The browser identifies itself (attaches the User-Agent
header), states the types of accepted responses (Accept
and Accept-Encoding
headers). The Connection
header asks the server to keep the TCP connection open for further requests. The browser also attaches any cookies associated with the domain.
All of this data is crafted in the form of a HTTP request format according to the HTTP specifications
GET http://www.github.com/ HTTP/1.1
Accept: text/html
User-Agent: Mozilla/5.0 (Linux; Android 6.0; Nexus 5 Build/MRA58N) [...]
Accept-Encoding: gzip, deflate
Connection: Keep-Alive
Host: github.com
The server may either close the connection or if headers sent by the browser requested it, keep the connection open to be reused for further requests.
If the HTTP headers sent by the web browser included sufficient information for the web server to determine if the version of the file cached by the web browser has been unmodified since the last retrieval (ie. if the web browser included an ETag header), it may instead respond with a request of the form: 304 Not Modified
and no payload, and the web browser instead retrieves the HTML from its cache.
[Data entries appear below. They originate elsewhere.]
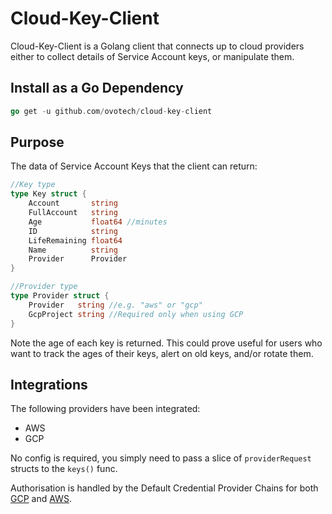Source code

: # Cloud-Key-Client

Cloud-Key-Client is a Golang client that connects up to cloud providers either
to collect details of Service Account keys, or manipulate them.


## Install as a Go Dependency

```go
go get -u github.com/ovotech/cloud-key-client
```


## Purpose

The data of Service Account Keys that the client can return:

```go
//Key type
type Key struct {
	Account       string
	FullAccount   string
	Age           float64 //minutes
	ID            string
	LifeRemaining float64
	Name          string
	Provider      Provider
}

//Provider type
type Provider struct {
	Provider   string //e.g. "aws" or "gcp"
	GcpProject string //Required only when using GCP
}
```

Note the age of each key is returned. This could prove useful for users who want
to track the ages of their keys, alert on old keys, and/or rotate them.


## Integrations

The following providers have been integrated:

* AWS
* GCP

No config is required, you simply need to pass a slice of `providerRequest`
structs to the `keys()` func.

Authorisation is handled by the Default Credential Provider Chains for both
[GCP](https://cloud.google.com/docs/authentication/production#auth-cloud-implicit-go) and [AWS](https://docs.aws.amazon.com/sdk-for-java/v1/developer-guide/credentials.html#credentials-default).

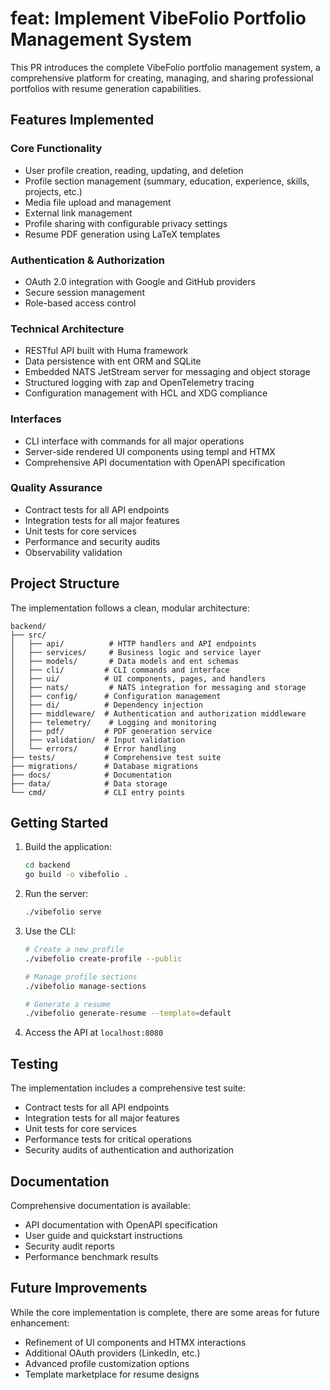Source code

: # feat: Implement VibeFolio Portfolio Management System

This PR introduces the complete VibeFolio portfolio management system, a comprehensive platform for creating, managing, and sharing professional portfolios with resume generation capabilities.

## Features Implemented

### Core Functionality
- User profile creation, reading, updating, and deletion
- Profile section management (summary, education, experience, skills, projects, etc.)
- Media file upload and management
- External link management
- Profile sharing with configurable privacy settings
- Resume PDF generation using LaTeX templates

### Authentication & Authorization
- OAuth 2.0 integration with Google and GitHub providers
- Secure session management
- Role-based access control

### Technical Architecture
- RESTful API built with Huma framework
- Data persistence with ent ORM and SQLite
- Embedded NATS JetStream server for messaging and object storage
- Structured logging with zap and OpenTelemetry tracing
- Configuration management with HCL and XDG compliance

### Interfaces
- CLI interface with commands for all major operations
- Server-side rendered UI components using templ and HTMX
- Comprehensive API documentation with OpenAPI specification

### Quality Assurance
- Contract tests for all API endpoints
- Integration tests for all major features
- Unit tests for core services
- Performance and security audits
- Observability validation

## Project Structure

The implementation follows a clean, modular architecture:

```
backend/
├── src/
│   ├── api/          # HTTP handlers and API endpoints
│   ├── services/     # Business logic and service layer
│   ├── models/       # Data models and ent schemas
│   ├── cli/         # CLI commands and interface
│   ├── ui/          # UI components, pages, and handlers
│   ├── nats/         # NATS integration for messaging and storage
│   ├── config/      # Configuration management
│   ├── di/          # Dependency injection
│   ├── middleware/  # Authentication and authorization middleware
│   ├── telemetry/    # Logging and monitoring
│   ├── pdf/         # PDF generation service
│   ├── validation/  # Input validation
│   └── errors/      # Error handling
├── tests/           # Comprehensive test suite
├── migrations/      # Database migrations
├── docs/            # Documentation
├── data/            # Data storage
└── cmd/             # CLI entry points
```

## Getting Started

1. Build the application:
   ```bash
   cd backend
   go build -o vibefolio .
   ```

2. Run the server:
   ```bash
   ./vibefolio serve
   ```

3. Use the CLI:
   ```bash
   # Create a new profile
   ./vibefolio create-profile --public
   
   # Manage profile sections
   ./vibefolio manage-sections
   
   # Generate a resume
   ./vibefolio generate-resume --template=default
   ```

4. Access the API at `localhost:8080`

## Testing

The implementation includes a comprehensive test suite:
- Contract tests for all API endpoints
- Integration tests for all major features
- Unit tests for core services
- Performance tests for critical operations
- Security audits of authentication and authorization

## Documentation

Comprehensive documentation is available:
- API documentation with OpenAPI specification
- User guide and quickstart instructions
- Security audit reports
- Performance benchmark results

## Future Improvements

While the core implementation is complete, there are some areas for future enhancement:
- Refinement of UI components and HTMX interactions
- Additional OAuth providers (LinkedIn, etc.)
- Advanced profile customization options
- Template marketplace for resume designs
- The server verifies that it can accept GET (or any other specified method) requests on the requested endpoint and that the client (browser) is allowed to use this method (by IP, auth etc.)
- The server pulls the content corresponding to the request and returns it as a response
Once the browser receives the HTML file back, it starts parsing it
- Goes from top to bottom
- Upon encountering any links (to other pages, CSS, JavaScript, Images or other assets, prefetch etc.) it repeats the above cycle again over and over until all assets are received.
- The requests for these static assets can be configured in the HTML code with attributes like
async
anddefer
The browser starts to render the received HTML. The steps involves
- Constructing the DOM tree
- Render tree
- Layout of the render tree
- Painting the render tree
This is such a vast topic and has a lot of details involved. This definitely requires a complete article in itself. It would be discussed in a future article.
Although I might have missed a lot of details, but this should give the readers a fair amount of details as to how the web works. Starting from a search query to a final User-Interface, the browser has to do a lot of heavy-lifting, what most of the people take for granted.
I hope upon reading the article, you would appreciate the browser's work and all the engineering done by the very-smart people overtime.